Bei einer SoLawi zählen andere Werte, da kommt auf den Tisch, was auf dem Feld eben gerade wächst. Im Sommer war es so viel, dass man einmachen musste. Für Ideen und Projekte gibt es denn auch zahlreiche Arbeitsgemeinschaften, wie eine Einmach AG, eine Rezept AG oder Kräuter AG. Ein Teilnehmer schwärmt, dass er einen völlig anderen Zugang zu Lebensmitteln bekommen habe: „Man muss sich plötzlich Gedanken machen über Zeug, das man gar nicht kennt, wie Rotebeetestängel und -blätter oder Bohnenkraut!“ Er hätte durch andere Mitglieder tolle Tipps bekommen, wie man die Dinge verwerten könne. Eine andere Frau schwört auf Karotten- und Kohlrabigrün: „Ich bin Fan geworden von den Blättern.
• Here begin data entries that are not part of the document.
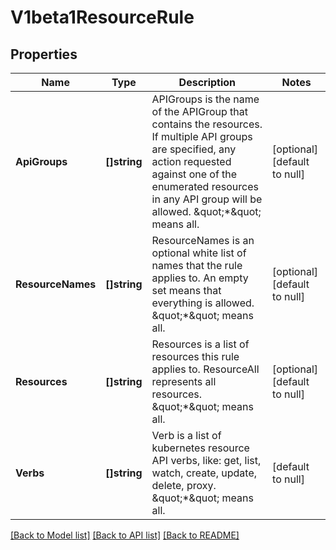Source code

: # V1beta1ResourceRule

## Properties
Name | Type | Description | Notes
------------ | ------------- | ------------- | -------------
**ApiGroups** | **[]string** | APIGroups is the name of the APIGroup that contains the resources.  If multiple API groups are specified, any action requested against one of the enumerated resources in any API group will be allowed.  \&quot;*\&quot; means all. | [optional] [default to null]
**ResourceNames** | **[]string** | ResourceNames is an optional white list of names that the rule applies to.  An empty set means that everything is allowed.  \&quot;*\&quot; means all. | [optional] [default to null]
**Resources** | **[]string** | Resources is a list of resources this rule applies to.  ResourceAll represents all resources.  \&quot;*\&quot; means all. | [optional] [default to null]
**Verbs** | **[]string** | Verb is a list of kubernetes resource API verbs, like: get, list, watch, create, update, delete, proxy.  \&quot;*\&quot; means all. | [default to null]

[[Back to Model list]](../README.md#documentation-for-models) [[Back to API list]](../README.md#documentation-for-api-endpoints) [[Back to README]](../README.md)


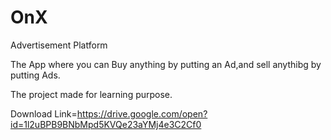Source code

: # OnX
Advertisement Platform 

The App where you can Buy anything by putting an Ad,and sell anythibg by putting Ads.

The project made for learning purpose.

Download Link=https://drive.google.com/open?id=1l2uBPB9BNbMpd5KVQe23aYMj4e3C2Cf0
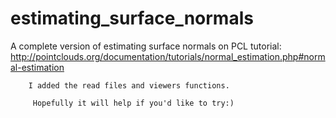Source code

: estimating_surface_normals
==========================
   A complete version of estimating surface normals on PCL tutorial: http://pointclouds.org/documentation/tutorials/normal_estimation.php#normal-estimation

        I added the read files and viewers functions.

         Hopefully it will help if you'd like to try:) 
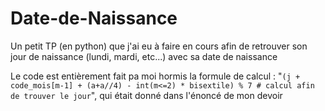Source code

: # Date-de-Naissance
Un petit TP (en python) que j'ai eu à faire en cours afin de retrouver son jour de naissance (lundi, mardi, etc...) avec sa date de naissance

Le code est entièrement fait pa moi hormis la formule de calcul : "`(j + code_mois[m-1] + (a+a//4) - int(m<=2) * bisextile) % 7 # calcul afin de trouver le jour`", qui était donné dans l'énoncé de mon devoir
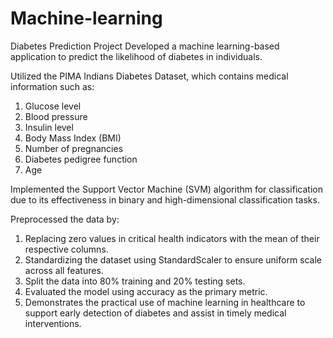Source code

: # Machine-learning

Diabetes Prediction Project
Developed a machine learning-based application to predict the likelihood of diabetes in individuals.

Utilized the PIMA Indians Diabetes Dataset, which contains medical information such as:

1. Glucose level
2. Blood pressure
3. Insulin level
4. Body Mass Index (BMI)
5. Number of pregnancies
6. Diabetes pedigree function
7. Age

Implemented the Support Vector Machine (SVM) algorithm for classification due to its effectiveness in binary and high-dimensional classification tasks.

Preprocessed the data by:

1. Replacing zero values in critical health indicators with the mean of their respective columns.
2. Standardizing the dataset using StandardScaler to ensure uniform scale across all features.
3. Split the data into 80% training and 20% testing sets.
4. Evaluated the model using accuracy as the primary metric.
5. Demonstrates the practical use of machine learning in healthcare to support early detection of diabetes and assist in timely medical interventions.
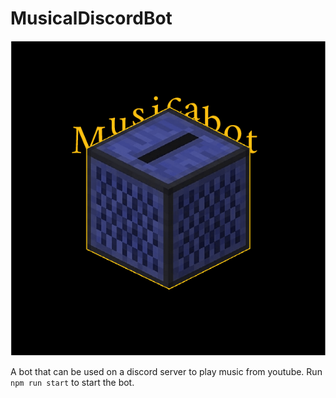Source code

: # MusicalDiscordBot
![Avatar](avatar.png)

A bot that can be used on a discord server to play music from youtube.
Run `npm run start` to start the bot.
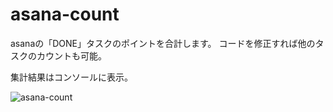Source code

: # asana-count
asanaの「DONE」タスクのポイントを合計します。
コードを修正すれば他のタスクのカウントも可能。

集計結果はコンソールに表示。

![asana-count](https://user-images.githubusercontent.com/7401408/59082688-525ff780-892f-11e9-8d9f-46cf176c46f9.png)
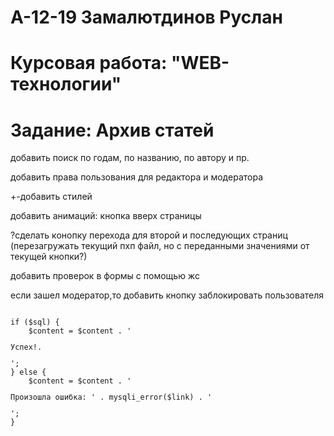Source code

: # А-12-19 Замалютдинов Руслан 
# Курсовая работа: "WEB-технологии"
# Задание: Архив статей

добавить поиск по годам, по названию, по автору и пр.

добавить права пользования для редактора и модератора

+-добавить стилей 

добавить анимаций: кнопка вверх страницы

?сделать конопку перехода для второй и последующих страниц (перезагружать текущий пхп файл, но с переданными значениями от текущей кнопки?)

добавить проверок в формы с помощью жс

если зашел модератор,то добавить кнопку заблокировать пользователя




<code>
if ($sql) {
    $content = $content . '<p>Успех!.</p>';
} else {
    $content = $content . '<p>Произошла ошибка: ' . mysqli_error($link) . '</p>';
}
</code>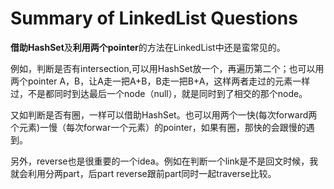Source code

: # Summary of LinkedList Questions

**借助HashSet**及**利用两个pointer**的方法在LinkedList中还是蛮常见的。

例如，判断是否有intersection,可以用HashSet放一个，再遍历第二个；也可以用两个pointer A，B，让A走一把A+B，B走一把B+A，这样两者走过的元素一样过，不是都同时到达最后一个node（null），就是同时到了相交的那个node。

又如判断是否有圈，一样可以借助HashSet。也可以用两个一快(每次forward两个元素)一慢（每次forwar一个元素）的pointer，如果有圈，那快的会跟慢的遇到。



另外，reverse也是很重要的一个idea。例如在判断一个link是不是回文时候，我就会利用分两part，后part reverse跟前part同时一起traverse比较。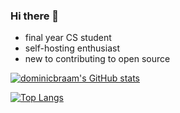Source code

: ### Hi there 👋

<!--
**dominicbraam/dominicbraam** is a ✨ _special_ ✨ repository because its `README.md` (this file) appears on your GitHub profile.

Here are some ideas to get you started:

- 🔭 I’m currently working on ...
- 🌱 I’m currently learning ...
- 👯 I’m looking to collaborate on ...
- 🤔 I’m looking for help with ...
- 💬 Ask me about ...
- 📫 How to reach me: ...
- 😄 Pronouns: ...
- ⚡ Fun fact: ...
-->

- final year CS student
- self-hosting enthusiast
- new to contributing to open source

[![dominicbraam's GitHub stats](https://github-readme-stats.vercel.app/api?username=dominicbraam)](https://github.com/anuraghazra/github-readme-stats)

[![Top Langs](https://github-readme-stats.vercel.app/api/top-langs/?username=dominicbraam&layout=compact)](https://github.com/anuraghazra/github-readme-stats)
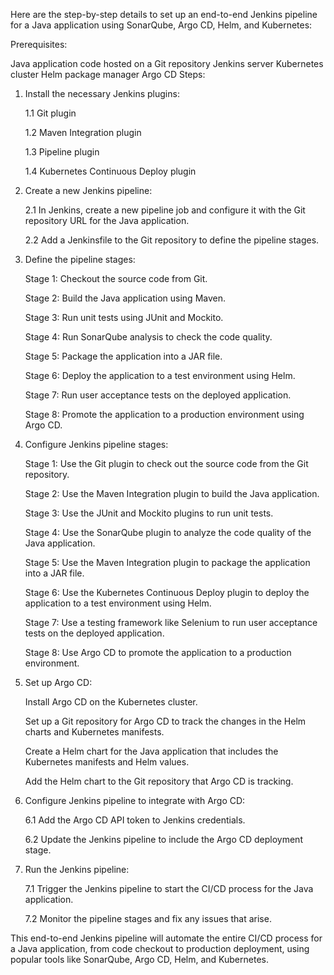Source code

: Here are the step-by-step details to set up an end-to-end Jenkins pipeline for a Java application using SonarQube, Argo CD, Helm, and Kubernetes:

Prerequisites:

Java application code hosted on a Git repository
Jenkins server
Kubernetes cluster
Helm package manager
Argo CD
Steps:

1. Install the necessary Jenkins plugins:
   
   1.1 Git plugin
   
   1.2 Maven Integration plugin
   
   1.3 Pipeline plugin
   
   1.4 Kubernetes Continuous Deploy plugin

2. Create a new Jenkins pipeline:
   
   2.1 In Jenkins, create a new pipeline job and configure it with the Git repository URL for the Java application.
   
   2.2 Add a Jenkinsfile to the Git repository to define the pipeline stages.

3. Define the pipeline stages:
   
    Stage 1: Checkout the source code from Git.
   
    Stage 2: Build the Java application using Maven.
   
    Stage 3: Run unit tests using JUnit and Mockito.
   
    Stage 4: Run SonarQube analysis to check the code quality.
   
    Stage 5: Package the application into a JAR file.
   
    Stage 6: Deploy the application to a test environment using Helm.
   
    Stage 7: Run user acceptance tests on the deployed application.
   
    Stage 8: Promote the application to a production environment using Argo CD.

4. Configure Jenkins pipeline stages:
   
    Stage 1: Use the Git plugin to check out the source code from the Git repository.
   
    Stage 2: Use the Maven Integration plugin to build the Java application.
   
    Stage 3: Use the JUnit and Mockito plugins to run unit tests.
   
    Stage 4: Use the SonarQube plugin to analyze the code quality of the Java application.
   
    Stage 5: Use the Maven Integration plugin to package the application into a JAR file.
   
    Stage 6: Use the Kubernetes Continuous Deploy plugin to deploy the application to a test environment using Helm.
   
    Stage 7: Use a testing framework like Selenium to run user acceptance tests on the deployed application.
   
    Stage 8: Use Argo CD to promote the application to a production environment.

5. Set up Argo CD:
   
    Install Argo CD on the Kubernetes cluster.
   
    Set up a Git repository for Argo CD to track the changes in the Helm charts and Kubernetes manifests.
   
    Create a Helm chart for the Java application that includes the Kubernetes manifests and Helm values.
   
    Add the Helm chart to the Git repository that Argo CD is tracking.

6. Configure Jenkins pipeline to integrate with Argo CD:
   
   6.1 Add the Argo CD API token to Jenkins credentials.
   
   6.2 Update the Jenkins pipeline to include the Argo CD deployment stage.

7. Run the Jenkins pipeline:

   7.1 Trigger the Jenkins pipeline to start the CI/CD process for the Java application.
   
   7.2 Monitor the pipeline stages and fix any issues that arise.
   
This end-to-end Jenkins pipeline will automate the entire CI/CD process for a Java application, from code checkout to production deployment, using popular tools like SonarQube, Argo CD, Helm, and Kubernetes.
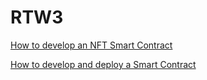 # RTW3

[How to develop an NFT Smart Contract](WeekOne)

[How to develop and deploy a Smart Contract](WeekTwo)
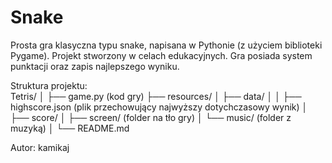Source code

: #  Snake

Prosta gra klasyczna typu snake, napisana w Pythonie (z użyciem biblioteki Pygame).
Projekt stworzony w celach edukacyjnych.
Gra posiada system punktacji oraz zapis najlepszego wyniku.
  
  Struktura projektu:  
Tetris/
│
├── game.py (kod gry)
├── resources/
│   ├── data/ 
│   │    ├── highscore.json (plik przechowujący najwyższy dotychczasowy wynik)
│   ├── score/
│   ├── screen/ (folder na tło gry)
│   └── music/ (folder z muzyką)
│
└── README.md

Autor: kamikaj
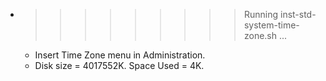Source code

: * >>>>>>>>> Running inst-std-system-time-zone.sh ...
  * Insert Time Zone menu in Administration.
  * Disk size = 4017552K. Space Used = 4K.
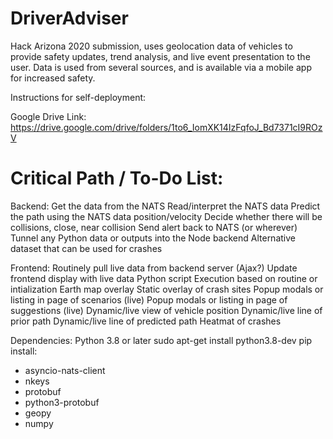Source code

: # DriverAdviser

Hack Arizona 2020 submission, uses geolocation data of vehicles to provide safety updates, trend analysis, and live event presentation to the user. Data is used from several sources, and is available via a mobile app for increased safety.

Instructions for self-deployment:

Google Drive Link: https://drive.google.com/drive/folders/1to6_IomXK14IzFqfoJ_Bd7371cI9ROzV

# Critical Path / To-Do List:

Backend:
 Get the data from the NATS
 Read/interpret the NATS data
 Predict the path using the NATS data position/velocity
 Decide whether there will be collisions, close, near collision
 Send alert back to NATS (or wherever)
 Tunnel any Python data or outputs into the Node backend
 Alternative dataset that can be used for crashes
 
Frontend:
 Routinely pull live data from backend server (Ajax?)
 Update frontend display with live data
 Python script Execution based on routine or intialization
 Earth map overlay
 Static overlay of crash sites
 Popup modals or listing in page of scenarios (live)
 Popup modals or listing in page of suggestions (live)
 Dynamic/live view of vehicle position
 Dynamic/live line of prior path
 Dynamic/live line of predicted path
 Heatmat of crashes

Dependencies:
Python 3.8 or later
 sudo apt-get install python3.8-dev
pip install:
- asyncio-nats-client
- nkeys
- protobuf
- python3-protobuf
- geopy
- numpy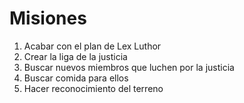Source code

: # Misiones

1. Acabar con el plan de Lex Luthor
2. Crear la liga de la justicia
3. Buscar nuevos miembros que luchen por la justicia
4. Buscar comida para ellos
5. Hacer reconocimiento del terreno
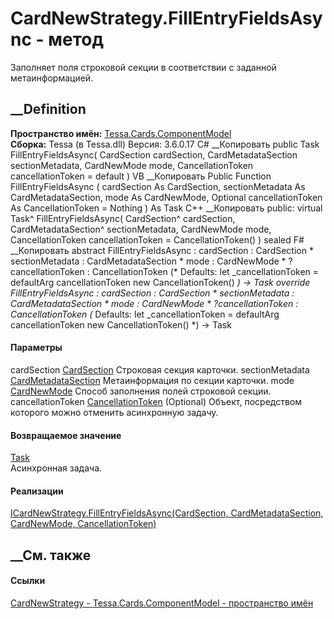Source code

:# CardNewStrategy.FillEntryFieldsAsync - метод
Заполняет поля строковой секции в соответствии с заданной метаинформацией.
##  __Definition
 **Пространство имён:**
[Tessa.Cards.ComponentModel](N_Tessa_Cards_ComponentModel.htm)  
 **Сборка:** Tessa (в Tessa.dll) Версия: 3.6.0.17
C# __Копировать
     public Task FillEntryFieldsAsync(
    	CardSection cardSection,
    	CardMetadataSection sectionMetadata,
    	CardNewMode mode,
    	CancellationToken cancellationToken = default
    )
VB __Копировать
     Public Function FillEntryFieldsAsync ( 
    	cardSection As CardSection,
    	sectionMetadata As CardMetadataSection,
    	mode As CardNewMode,
    	Optional cancellationToken As CancellationToken = Nothing
    ) As Task
C++ __Копировать
     public:
    virtual Task^ FillEntryFieldsAsync(
    	CardSection^ cardSection, 
    	CardMetadataSection^ sectionMetadata, 
    	CardNewMode mode, 
    	CancellationToken cancellationToken = CancellationToken()
    ) sealed
F# __Копировать
     abstract FillEntryFieldsAsync : 
            cardSection : CardSection * 
            sectionMetadata : CardMetadataSection * 
            mode : CardNewMode * 
            ?cancellationToken : CancellationToken 
    (* Defaults:
            let _cancellationToken = defaultArg cancellationToken new CancellationToken()
    *)
    -> Task 
    override FillEntryFieldsAsync : 
            cardSection : CardSection * 
            sectionMetadata : CardMetadataSection * 
            mode : CardNewMode * 
            ?cancellationToken : CancellationToken 
    (* Defaults:
            let _cancellationToken = defaultArg cancellationToken new CancellationToken()
    *)
    -> Task 
#### Параметры
cardSection [CardSection](T_Tessa_Cards_CardSection.htm)
    Строковая секция карточки.
sectionMetadata
[CardMetadataSection](T_Tessa_Cards_Metadata_CardMetadataSection.htm)
    Метаинформация по секции карточки.
mode [CardNewMode](T_Tessa_Cards_CardNewMode.htm)
    Способ заполнения полей строковой секции.
cancellationToken
[CancellationToken](https://learn.microsoft.com/dotnet/api/system.threading.cancellationtoken)
(Optional)
    Объект, посредством которого можно отменить асинхронную задачу.
#### Возвращаемое значение
[Task](https://learn.microsoft.com/dotnet/api/system.threading.tasks.task)  
Асинхронная задача.
#### Реализации
[ICardNewStrategy.FillEntryFieldsAsync(CardSection, CardMetadataSection,
CardNewMode,
CancellationToken)](M_Tessa_Cards_ComponentModel_ICardNewStrategy_FillEntryFieldsAsync.htm)  
##  __См. также
#### Ссылки
[CardNewStrategy - ](T_Tessa_Cards_ComponentModel_CardNewStrategy.htm)
[Tessa.Cards.ComponentModel - пространство
имён](N_Tessa_Cards_ComponentModel.htm)
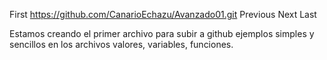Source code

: First https://github.com/CanarioEchazu/Avanzado01.git
Previous
Next
Last



Estamos creando el primer archivo para subir a github
ejemplos simples y sencillos en los archivos
valores, variables, funciones.
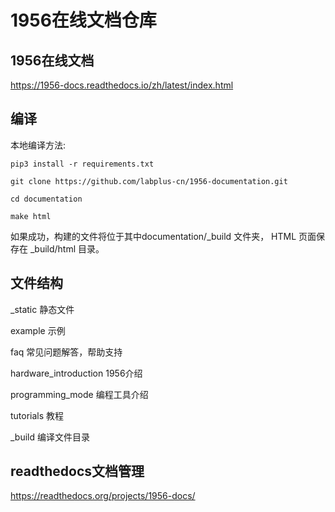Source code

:# 1956在线文档仓库

## 1956在线文档
https://1956-docs.readthedocs.io/zh/latest/index.html


## 编译

本地编译方法:

    pip3 install -r requirements.txt

    git clone https://github.com/labplus-cn/1956-documentation.git

    cd documentation

    make html

如果成功，构建的文件将位于其中documentation/_build 文件夹，
HTML 页面保存在 _build/html 目录。

## 文件结构

_static 静态文件

example 示例

faq 常见问题解答，帮助支持

hardware_introduction 1956介绍

programming_mode 编程工具介绍

tutorials 教程

_build 编译文件目录

## readthedocs文档管理
https://readthedocs.org/projects/1956-docs/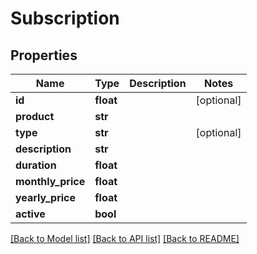 # Subscription

## Properties
Name | Type | Description | Notes
------------ | ------------- | ------------- | -------------
**id** | **float** |  | [optional] 
**product** | **str** |  | 
**type** | **str** |  | [optional] 
**description** | **str** |  | 
**duration** | **float** |  | 
**monthly_price** | **float** |  | 
**yearly_price** | **float** |  | 
**active** | **bool** |  | 

[[Back to Model list]](../README.md#documentation-for-models) [[Back to API list]](../README.md#documentation-for-api-endpoints) [[Back to README]](../README.md)


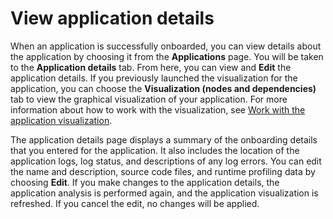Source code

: # View application details<a name="microservice-extractor-details"></a>

When an application is successfully onboarded, you can view details about the application by choosing it from the **Applications** page\. You will be taken to the **Application details** tab\. From here, you can view and **Edit** the application details\. If you previously launched the visualization for the application, you can choose the **Visualization \(nodes and dependencies\)** tab to view the graphical visualization of your application\. For more information about how to work with the visualization, see [Work with the application visualization](microservice-extractor-use-visualization.md)\.

The application details page displays a summary of the onboarding details that you entered for the application\. It also includes the location of the application logs, log status, and descriptions of any log errors\. You can edit the name and description, source code files, and runtime profiling data by choosing **Edit**\. If you make changes to the application details, the application analysis is performed again, and the application visualization is refreshed\. If you cancel the edit, no changes will be applied\.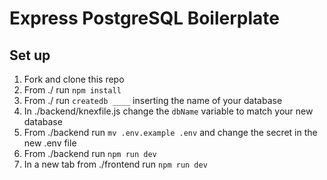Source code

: # Express PostgreSQL Boilerplate

## Set up
1. Fork and clone this repo
2. From ./ run `npm install`
3. From ./ run `createdb ____` inserting the name of your database
4. In ./backend/knexfile.js change the `dbName` variable to match your new database
5. From ./backend run `mv .env.example .env` and change the secret in the new .env file
6. From ./backend run `npm run dev`
7. In a new tab from ./frontend run `npm run dev`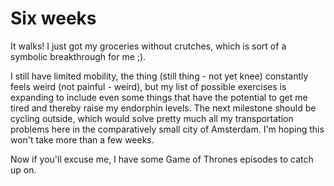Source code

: # Six weeks
It walks! I just got my groceries without crutches, which is sort of a symbolic breakthrough for me ;).

I still have limited mobility, the thing (still thing - not yet knee) constantly feels weird 
(not painful - weird), but my list of possible exercises is expanding to include even some things that 
have the potential to get me tired and thereby raise my
endorphin levels. The next milestone should be cycling outside, which would solve pretty much all my transportation
problems here in the comparatively small city of Amsterdam. I'm hoping this won't take more than a few weeks.

Now if you'll excuse me, I have some Game of Thrones episodes to catch up on.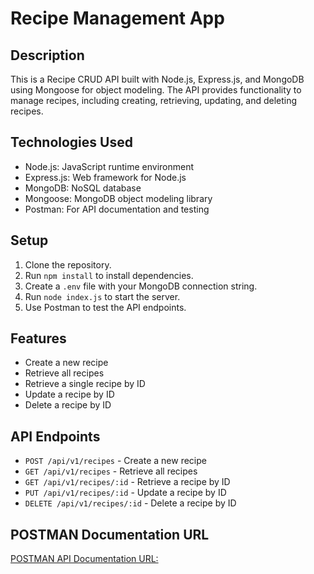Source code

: # Recipe Management App

## Description

This is a Recipe CRUD API built with Node.js, Express.js, and MongoDB using Mongoose for object modeling. The API provides functionality to manage recipes, including creating, retrieving, updating, and deleting recipes.

## Technologies Used

- Node.js: JavaScript runtime environment
- Express.js: Web framework for Node.js
- MongoDB: NoSQL database
- Mongoose: MongoDB object modeling library
- Postman: For API documentation and testing

## Setup

1. Clone the repository.
2. Run `npm install` to install dependencies.
3. Create a `.env` file with your MongoDB connection string.
4. Run `node index.js` to start the server.
5. Use Postman to test the API endpoints.

## Features

- Create a new recipe
- Retrieve all recipes
- Retrieve a single recipe by ID
- Update a recipe by ID
- Delete a recipe by ID

## API Endpoints

- `POST /api/v1/recipes` - Create a new recipe
- `GET /api/v1/recipes` - Retrieve all recipes
- `GET /api/v1/recipes/:id` - Retrieve a recipe by ID
- `PUT /api/v1/recipes/:id` - Update a recipe by ID
- `DELETE /api/v1/recipes/:id` - Delete a recipe by ID

## POSTMAN Documentation URL

[POSTMAN API Documentation URL: ](https://documenter.getpostman.com/view/39260343/2sAYBPmEos)
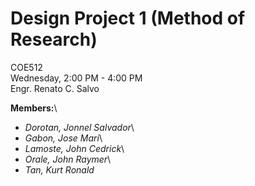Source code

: # Design Project 1 (Method of Research)
COE512\
Wednesday, 2:00 PM - 4:00 PM\
Engr. Renato C. Salvo

**Members:**\
  * *Dorotan, Jonnel Salvador*\
  * *Gabon, Jose Mari*\
  * *Lamoste, John Cedrick*\
  * *Orale, John Raymer*\
  * *Tan, Kurt Ronald*
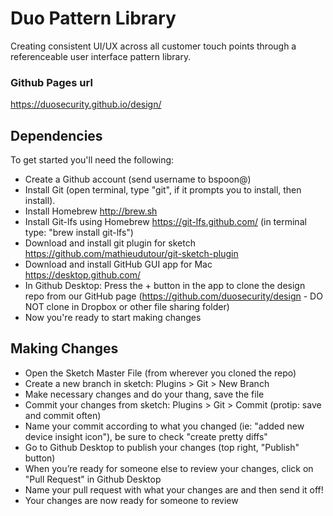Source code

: # Duo Pattern Library
Creating consistent UI/UX across all customer touch points through a referenceable user interface pattern library.
### Github Pages url
https://duosecurity.github.io/design/

## Dependencies
To get started you'll need the following:
- Create a Github account (send username to bspoon@)
- Install Git (open terminal, type "git", if it prompts you to install, then install).
- Install Homebrew http://brew.sh
- Install Git-lfs using Homebrew https://git-lfs.github.com/ (in terminal type: "brew install git-lfs")
- Download and install git plugin for sketch https://github.com/mathieudutour/git-sketch-plugin
- Download and install GitHub GUI app for Mac https://desktop.github.com/
- In Github Desktop: Press the + button in the app to clone the design repo from our GitHub page (https://github.com/duosecurity/design - DO NOT clone in Dropbox or other file sharing folder)
- Now you're ready to start making changes

## Making Changes
- Open the Sketch Master File (from wherever you cloned the repo)
- Create a new branch in sketch: Plugins > Git > New Branch
- Make necessary changes and do your thang, save the file
- Commit your changes from sketch: Plugins > Git > Commit (protip: save and commit often)
- Name your commit according to what you changed (ie: "added new device insight icon"), be sure to check "create pretty diffs"
- Go to Github Desktop to publish your changes (top right, "Publish" button)
- When you’re ready for someone else to review your changes, click on "Pull Request" in Github Desktop
- Name your pull request with what your changes are and then send it off!
- Your changes are now ready for someone to review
Darin steckt ein viel höherer Nährstoffgehalt als in der Rübe oder Knolle selbst. Ich mache mir daraus z.B. Smoothies.“

Man müsse mehr nachdenken, sich mehr Zeit nehmen beim Kochen und bei der Verwertung. Dies sei wie eine Zeitreise zu den Großeltern, die mit dem, was in der jeweiligen Jahreszeit wuchs, ihre Ernährung sicherten. „Man isst nicht nur für sich“, meint ein Teilnehmer, hier gehe es um mehr.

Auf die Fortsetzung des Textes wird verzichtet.